Recruiter wants to change my resume
By Alison Green
A reader writes:
I recently responded to a job listing on a recruiter’s website. I was called in for an interview, which consisted of me sitting in the waiting room for an hour and a half to talk to someone for three minutes, in which I pretty much just read her my resume.
I got a call from another recruiter about an hour later, which I missed, and she left a voicemail explaining that she was taking off a job from my resume before she submits it. She didn’t ask — just told me she was going to do it. It was a legitimate sales position, in which the majority of my work would consist of meeting monthly sales goals. I’m looking for a position in marketing, so it seems important to have some sort of sales background. It’s a job I held last year, so it’s not too old. It was at a tanning salon, which is why I’m assuming she took it off. However if she had read my resume, she should know that I wasn’t spray painting people orange, I actually had a lot of responsibility.

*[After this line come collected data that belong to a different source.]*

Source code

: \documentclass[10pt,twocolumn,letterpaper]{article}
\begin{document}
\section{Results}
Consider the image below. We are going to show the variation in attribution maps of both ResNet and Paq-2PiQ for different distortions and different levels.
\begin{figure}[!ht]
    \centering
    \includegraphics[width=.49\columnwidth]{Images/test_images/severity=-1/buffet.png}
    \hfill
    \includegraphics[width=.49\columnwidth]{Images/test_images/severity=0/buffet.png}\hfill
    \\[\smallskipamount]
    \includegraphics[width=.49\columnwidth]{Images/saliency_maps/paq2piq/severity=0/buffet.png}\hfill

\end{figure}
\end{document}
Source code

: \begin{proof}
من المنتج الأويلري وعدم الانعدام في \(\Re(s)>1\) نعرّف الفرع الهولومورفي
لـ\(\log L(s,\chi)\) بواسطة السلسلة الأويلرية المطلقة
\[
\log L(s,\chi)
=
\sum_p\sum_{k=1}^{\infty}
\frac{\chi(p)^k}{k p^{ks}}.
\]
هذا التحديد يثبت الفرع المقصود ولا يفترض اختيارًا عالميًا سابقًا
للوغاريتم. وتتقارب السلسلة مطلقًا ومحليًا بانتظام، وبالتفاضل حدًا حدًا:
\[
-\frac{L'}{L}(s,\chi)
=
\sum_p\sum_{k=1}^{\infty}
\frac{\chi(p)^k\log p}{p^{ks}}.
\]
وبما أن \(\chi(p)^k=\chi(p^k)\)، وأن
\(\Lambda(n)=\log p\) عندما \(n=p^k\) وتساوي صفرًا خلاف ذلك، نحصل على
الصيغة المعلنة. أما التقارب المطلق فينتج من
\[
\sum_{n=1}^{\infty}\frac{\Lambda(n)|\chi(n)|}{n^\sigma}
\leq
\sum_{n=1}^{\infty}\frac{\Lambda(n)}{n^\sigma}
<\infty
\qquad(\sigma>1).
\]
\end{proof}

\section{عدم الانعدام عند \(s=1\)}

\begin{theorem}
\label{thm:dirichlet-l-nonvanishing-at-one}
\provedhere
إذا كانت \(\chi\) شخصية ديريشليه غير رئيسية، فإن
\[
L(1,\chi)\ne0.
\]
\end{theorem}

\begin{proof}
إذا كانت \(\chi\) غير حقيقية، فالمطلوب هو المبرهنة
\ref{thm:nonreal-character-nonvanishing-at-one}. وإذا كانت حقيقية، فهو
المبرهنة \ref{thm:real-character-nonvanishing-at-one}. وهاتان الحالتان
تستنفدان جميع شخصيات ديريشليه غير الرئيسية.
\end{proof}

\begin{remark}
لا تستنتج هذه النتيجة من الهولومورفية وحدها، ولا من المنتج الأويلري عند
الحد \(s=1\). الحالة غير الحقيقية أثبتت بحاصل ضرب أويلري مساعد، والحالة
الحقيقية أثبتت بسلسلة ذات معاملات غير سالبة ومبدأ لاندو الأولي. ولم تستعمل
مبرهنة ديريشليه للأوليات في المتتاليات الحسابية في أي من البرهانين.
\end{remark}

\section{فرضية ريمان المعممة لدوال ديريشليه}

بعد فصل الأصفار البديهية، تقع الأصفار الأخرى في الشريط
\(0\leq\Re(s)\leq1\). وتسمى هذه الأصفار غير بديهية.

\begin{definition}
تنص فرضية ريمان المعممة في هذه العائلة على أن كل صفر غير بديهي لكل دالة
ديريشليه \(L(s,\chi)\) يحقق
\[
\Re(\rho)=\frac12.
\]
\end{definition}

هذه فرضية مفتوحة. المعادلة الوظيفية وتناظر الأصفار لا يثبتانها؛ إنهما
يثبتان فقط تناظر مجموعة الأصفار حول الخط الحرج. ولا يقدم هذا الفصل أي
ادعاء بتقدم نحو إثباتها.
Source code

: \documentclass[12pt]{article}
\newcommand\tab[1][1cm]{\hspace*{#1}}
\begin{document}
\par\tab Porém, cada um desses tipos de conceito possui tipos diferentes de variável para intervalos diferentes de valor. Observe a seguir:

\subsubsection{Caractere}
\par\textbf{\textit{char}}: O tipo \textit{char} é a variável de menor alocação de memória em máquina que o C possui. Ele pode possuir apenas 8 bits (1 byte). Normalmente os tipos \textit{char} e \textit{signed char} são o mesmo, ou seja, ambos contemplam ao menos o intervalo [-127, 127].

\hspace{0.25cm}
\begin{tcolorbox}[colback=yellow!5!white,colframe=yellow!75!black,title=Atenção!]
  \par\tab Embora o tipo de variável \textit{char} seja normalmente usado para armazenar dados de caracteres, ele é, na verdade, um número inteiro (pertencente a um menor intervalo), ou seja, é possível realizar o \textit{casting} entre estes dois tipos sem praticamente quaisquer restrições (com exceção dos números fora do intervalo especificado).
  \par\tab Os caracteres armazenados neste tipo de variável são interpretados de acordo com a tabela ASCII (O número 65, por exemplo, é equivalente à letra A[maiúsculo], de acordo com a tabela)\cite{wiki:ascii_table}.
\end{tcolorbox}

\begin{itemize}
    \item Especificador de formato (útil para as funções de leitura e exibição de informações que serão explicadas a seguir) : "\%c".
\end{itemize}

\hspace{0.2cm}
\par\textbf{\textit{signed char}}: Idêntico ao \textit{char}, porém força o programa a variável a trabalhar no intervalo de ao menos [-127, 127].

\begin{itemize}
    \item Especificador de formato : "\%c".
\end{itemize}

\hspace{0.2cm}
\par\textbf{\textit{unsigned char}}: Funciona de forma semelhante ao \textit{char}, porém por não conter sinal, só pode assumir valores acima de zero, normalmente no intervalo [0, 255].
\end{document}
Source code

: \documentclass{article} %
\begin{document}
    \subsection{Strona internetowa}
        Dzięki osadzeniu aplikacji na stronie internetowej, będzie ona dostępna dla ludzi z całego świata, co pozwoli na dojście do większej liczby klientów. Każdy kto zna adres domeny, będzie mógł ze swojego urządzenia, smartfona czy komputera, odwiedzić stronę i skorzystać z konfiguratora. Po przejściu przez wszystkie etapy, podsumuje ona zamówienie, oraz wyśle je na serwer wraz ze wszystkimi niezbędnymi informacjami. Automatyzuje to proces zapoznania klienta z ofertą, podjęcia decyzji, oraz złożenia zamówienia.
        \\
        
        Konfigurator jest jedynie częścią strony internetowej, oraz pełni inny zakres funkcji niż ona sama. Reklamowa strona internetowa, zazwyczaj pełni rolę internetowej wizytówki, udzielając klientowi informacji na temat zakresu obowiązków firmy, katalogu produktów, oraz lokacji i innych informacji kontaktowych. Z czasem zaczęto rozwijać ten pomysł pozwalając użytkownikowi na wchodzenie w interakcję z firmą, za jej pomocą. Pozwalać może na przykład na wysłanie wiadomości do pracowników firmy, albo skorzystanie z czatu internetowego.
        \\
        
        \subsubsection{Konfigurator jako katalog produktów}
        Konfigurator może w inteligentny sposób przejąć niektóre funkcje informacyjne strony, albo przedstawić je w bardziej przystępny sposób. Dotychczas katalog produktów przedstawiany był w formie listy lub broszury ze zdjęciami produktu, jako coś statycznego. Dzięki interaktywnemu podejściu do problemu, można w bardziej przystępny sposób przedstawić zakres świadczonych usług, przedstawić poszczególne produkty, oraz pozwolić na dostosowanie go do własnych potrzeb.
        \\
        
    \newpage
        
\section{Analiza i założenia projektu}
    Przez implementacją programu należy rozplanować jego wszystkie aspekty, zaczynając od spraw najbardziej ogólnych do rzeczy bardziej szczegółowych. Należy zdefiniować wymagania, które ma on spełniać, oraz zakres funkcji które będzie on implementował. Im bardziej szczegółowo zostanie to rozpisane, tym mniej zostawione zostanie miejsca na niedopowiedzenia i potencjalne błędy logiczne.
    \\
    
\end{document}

She left another, older retail position on there, in which I had much less responsibility. So now I have a year and a half long gap in my resume that I can’t account for. Is this normal recruiter practice? I have to admit, I’m a little insulted.
I’ve heard lots of stories of recruiters taking things off people’s resumes or otherwise changing their resumes — sometimes without even telling them, which causes lots of problems when you’re in an interview and realize the hiring manager you’re talking to has a version of your resume that you’ve never seen.
Some recruiters might legitimately be improving your resume; others might not. The key, I think, is to understand why they’re making the changes and to ensure that you sign off on the final version before it’s submitted.
So in your case, I’d ask her to explain why she was taking that job off, and explain why you think it should be left on. Once you talk about it, if she still wants to take it off, you can decide if you’re convinced by her explanation or not. Of course, if you refuse, she can certainly decide not to submit your candidacy for the job, but if you’re really a strong candidate with a reasonable resume, that probably won’t happen. (The recruiter’s side of this: The candidates she submits reflect on her, and it’s reasonable for her not to submit a resume that she doesn’t think makes the reason for the match clear.)
By the way, it’s important to make sure that you’re working with a good recruiting firm. I can’t tell from your email if the non-interview interview that you described in your first paragraph was with the same recruiting company that later called to say they were rewriting your resume, but if it was, that’s two red flags at the same company, so I’d proceed with caution. (Actually, the non-interview interview on its own should probably be a deal-breaker.)
You might be thinking that even if these recruiters don’t do you any good, they at least can’t do you any harm, but that’s not necessarily true: Bad ones will rewrite your resume in inaccurate or ineffective ways, submit your resume for jobs without your permission (which can be a problem if you’re working with another recruiter on that same job, because now the employer has to deal with two recruiters fighting over that commission), push you to interview for jobs you’re not interested in, and even misrepresent key details of the job or company to you.
There are plenty of good recruiting firms out there too, but you should be cautious about who you work with.